= Ted Bloecher =

American ufologist (1929–2024)

Ted Bloecher

Theodore Bloecher (August 22, 1929 – January 22, 2024) was an American ufologist, singer, actor, and author who performed on Broadway and toured with productions of Oliver!, Hello Dolly and My Fair Lady. Bloecher was a pioneering member of New York City gay culture, singing with the New York City Gay Men's Chorus from the 1980s.

==Early life==
Theodore Bloecher was born in Summit, New Jersey, on August 22, 1929. Bloecher received a scholarship to study Fine Arts at Cooper Union and first began acting for the Provincetown Players. He attended Columbia University, majoring in dramatic literature, with a minor in music.

==Career in the arts==
Bloecher started his career as a singer, and worked as an actor in theater from the late 1950s until 1973. In 1953, Bloecher was profiled for his upcoming role in a production of Street Scene. In 1957, Bloecher co-authored a musical titled "The Money Colored Rainbow". In 1959, Bloecher appeared in an opera titled The Clarkstown Witch based on the Nathaniel Hawthorne story Feathertop, with Bloecher taking the role of Feathertop. His performance was praised in reviews. In 1961, Bloecher appeared in productions of the musicals Tenderloin and Destry Rides Again. In 1963, Bloecher appeared in The Unsinkable Molly Brown and Irma La Douce.
Bloecher appeared on Broadway and was part of the national touring company of the musicals Oliver!, My Fair Lady in the 1960s, and Hello, Dolly in 1972.

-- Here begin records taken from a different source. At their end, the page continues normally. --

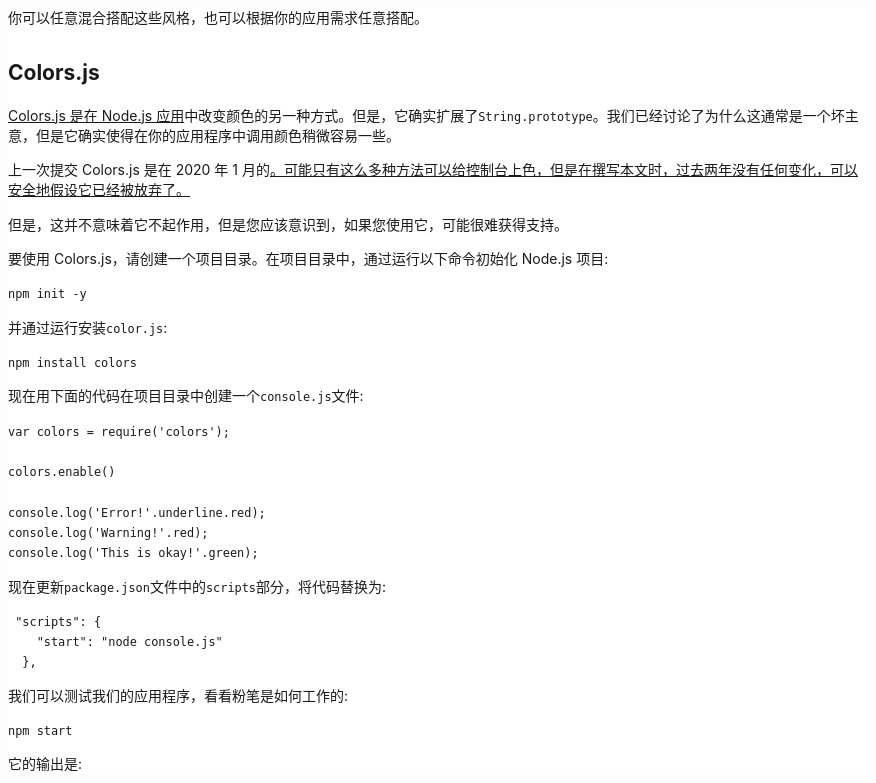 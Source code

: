 你可以任意混合搭配这些风格，也可以根据你的应用需求任意搭配。

## Colors.js

[Colors.js 是在 Node.js 应用](https://github.com/Marak/colors.js)中改变颜色的另一种方式。但是，它确实扩展了`String.prototype`。我们已经讨论了为什么这通常是一个坏主意，但是它确实使得在你的应用程序中调用颜色稍微容易一些。

上一次提交 Colors.js 是在 2020 年 1 月的[。可能只有这么多种方法可以给控制台上色，但是在撰写本文时，过去两年没有任何变化，可以安全地假设它已经被放弃了。](https://github.com/Marak/colors.js/commit/7ddd6a3d657efb081abb9beddfec26a01a8790a8)

但是，这并不意味着它不起作用，但是您应该意识到，如果您使用它，可能很难获得支持。

要使用 Colors.js，请创建一个项目目录。在项目目录中，通过运行以下命令初始化 Node.js 项目:

```
npm init -y

```

并通过运行安装`color.js`:

```
npm install colors

```

现在用下面的代码在项目目录中创建一个`console.js`文件:

```
var colors = require('colors');

colors.enable()

console.log('Error!'.underline.red);
console.log('Warning!'.red);
console.log('This is okay!'.green);

```

现在更新`package.json`文件中的`scripts`部分，将代码替换为:

```
 "scripts": {
    "start": "node console.js"
  },

```

我们可以测试我们的应用程序，看看粉笔是如何工作的:

```
npm start

```

它的输出是:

In 1985, he joined the New York City Gay Men's Chorus as a tenor and served as the group's librarian. In retirement, he served as a volunteer at the city's Museum of Modern Art. In 2019, Bloecher's memoir Coming of Age in Provincetown was published. In 2020, Bloecher's journals and art were exhibited as part of a retrospective on the role of queer people in New York's history; Bloecher, then aged 90, attended in person.

==Ufology==
His interest in UFOs began in the summer of 1952, and he became known for his studies into early modern UFO cases. In 1954, he co-founded Civilian Saucer Intelligence and he served as an officer of the National Investigations Committee on Aerial Phenomena. In 1967, Bloecher published the results of a historical study that sought to exhaustively document all reported UFO sightings during the 1947 flying disc craze. The following year, Bloecher's report was adapted into a nationally syndicated comic strip by Supergirl-creator Otto Binder. Bloecher was a regular speaker on UFO topics, appearing at meetings in Britain, Arizona, and the 1978 MUFON symposium in Dayton, Ohio. Bloecher retired from ufology in the 1980s and donated his files.

==Death==
Bloecher died in New York City on January 22, 2024, at the age of 94.